Alors que beaucoup de fournisseurs d'IA s'appuient en fait sur des plates-formes de chatbot développées par des tiers (Google, IBM, Microsoft ou d'autres), Mya a décidé au contraire de tourner le dos à cette option de sous-traitance et de construire ses propres outils de chatbot, confirme Eyal Grayevsky, co-fondateur et CEO de la société. Celui-ci ajoute que, dès le départ, son IA conversationnelle a été conçue spécialement pour le recrutement et qu'elle n'est donc pas la déclinaison d'un outil à visée généraliste.

Niilesh Bhoite justifie la décision de L'Oréal de faire appel à une société plus petite « parce que les entreprises de cette taille sont beaucoup plus flexibles et ouvertes à nos demandes sur la manière dont nous voulons que la solution soit conçue ».

Le chatbot de Mya répond aux questions des personnes qui postulent à un emploi, et la transcription de l'échange est versée dans le système de suivi des candidats. Mya évalue également le dossier de candidature en fonction des exigences et des expériences, comme la capacité à travailler dans un pays donné, puis tague le dossier du candidat.
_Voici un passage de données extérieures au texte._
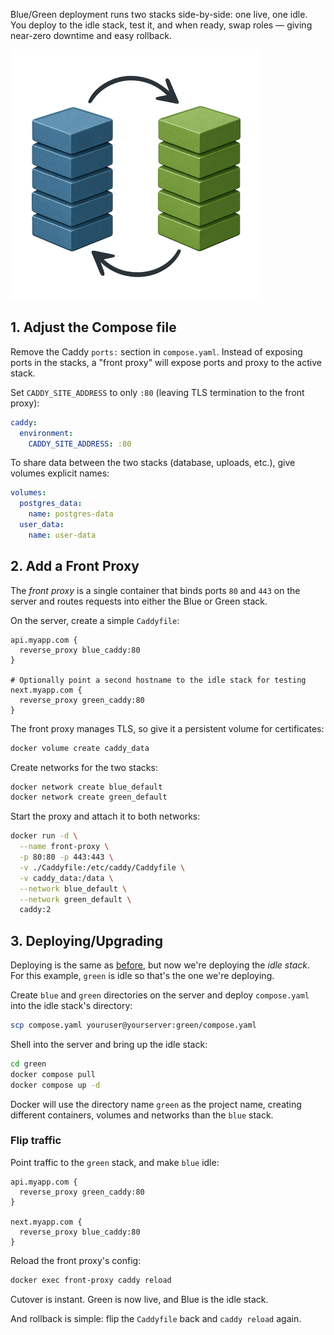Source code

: Blue/Green deployment runs two stacks side-by-side: one live, one idle. You
deploy to the idle stack, test it, and when ready, swap roles — giving
near-zero downtime and easy rollback.

![Blue/Green](assets/bluegreen.png)

## 1. Adjust the Compose file

Remove the Caddy `ports:` section in `compose.yaml`. Instead of exposing ports
in the stacks, a "front proxy" will expose ports and proxy to the active stack.

Set `CADDY_SITE_ADDRESS` to only `:80` (leaving TLS termination to the front
proxy):

```yaml title="compose.yaml"
caddy:
  environment:
    CADDY_SITE_ADDRESS: :80
```

To share data between the two stacks (database, uploads, etc.), give volumes
explicit names:

```yaml title="compose.yaml"
volumes:
  postgres_data:
    name: postgres-data
  user_data:
    name: user-data
```

## 2. Add a Front Proxy

The _front proxy_ is a single container that binds ports `80` and `443` on the
server and routes requests into either the Blue or Green stack.

On the server, create a simple `Caddyfile`:

```caddyfile title="Caddyfile"
api.myapp.com {
  reverse_proxy blue_caddy:80
}

# Optionally point a second hostname to the idle stack for testing
next.myapp.com {
  reverse_proxy green_caddy:80
}
```

The front proxy manages TLS, so give it a persistent volume for certificates:

```sh
docker volume create caddy_data
```

Create networks for the two stacks:

```sh
docker network create blue_default
docker network create green_default
```

Start the proxy and attach it to both networks:

```sh
docker run -d \
  --name front-proxy \
  -p 80:80 -p 443:443 \
  -v ./Caddyfile:/etc/caddy/Caddyfile \
  -v caddy_data:/data \
  --network blue_default \
  --network green_default \
  caddy:2
```

## 3. Deploying/Upgrading

Deploying is the same as [before](deploying.md), but now we're deploying the
_idle stack_. For this example, `green` is idle so that's the one we're
deploying.

Create `blue` and `green` directories on the server and deploy `compose.yaml`
into the idle stack's directory:

```sh
scp compose.yaml youruser@yourserver:green/compose.yaml
```

Shell into the server and bring up the idle stack:

```sh
cd green
docker compose pull
docker compose up -d
```

Docker will use the directory name `green` as the project name, creating
different containers, volumes and networks than the `blue` stack.

### Flip traffic

Point traffic to the `green` stack, and make `blue` idle:

```caddyfile title="Caddyfile"
api.myapp.com {
  reverse_proxy green_caddy:80
}

next.myapp.com {
  reverse_proxy blue_caddy:80
}
```

Reload the front proxy's config:

```sh
docker exec front-proxy caddy reload
```

Cutover is instant. Green is now live, and Blue is the idle stack.

And rollback is simple: flip the `Caddyfile` back and `caddy reload` again.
Ce tagging et cette vérification initiale par le bot permettent aux recruteurs de gagner du temps et les aident à se concentrer sur les candidats qui sont plus susceptibles de répondre aux exigences du poste.

« Cette validation par Mya améliore l'efficacité des recruteurs dans le traitement des candidatures en leur donnant une meilleure liste de personnes qui sont les plus susceptibles de convenir à un emploi donné », vante ainsi Niilesh Bhoite.

Pour l'instant, les chatbots recruteurs de L'Oréal ne parlent qu'anglais, mais ils sont en train d'apprendre d'autres langues. Leurs cousins francophones sont déjà en cours de déploiement. L'allemand et l'espagnol sont les prochaines langues sur la liste. Le mandarin est prévu en début d'année prochaine.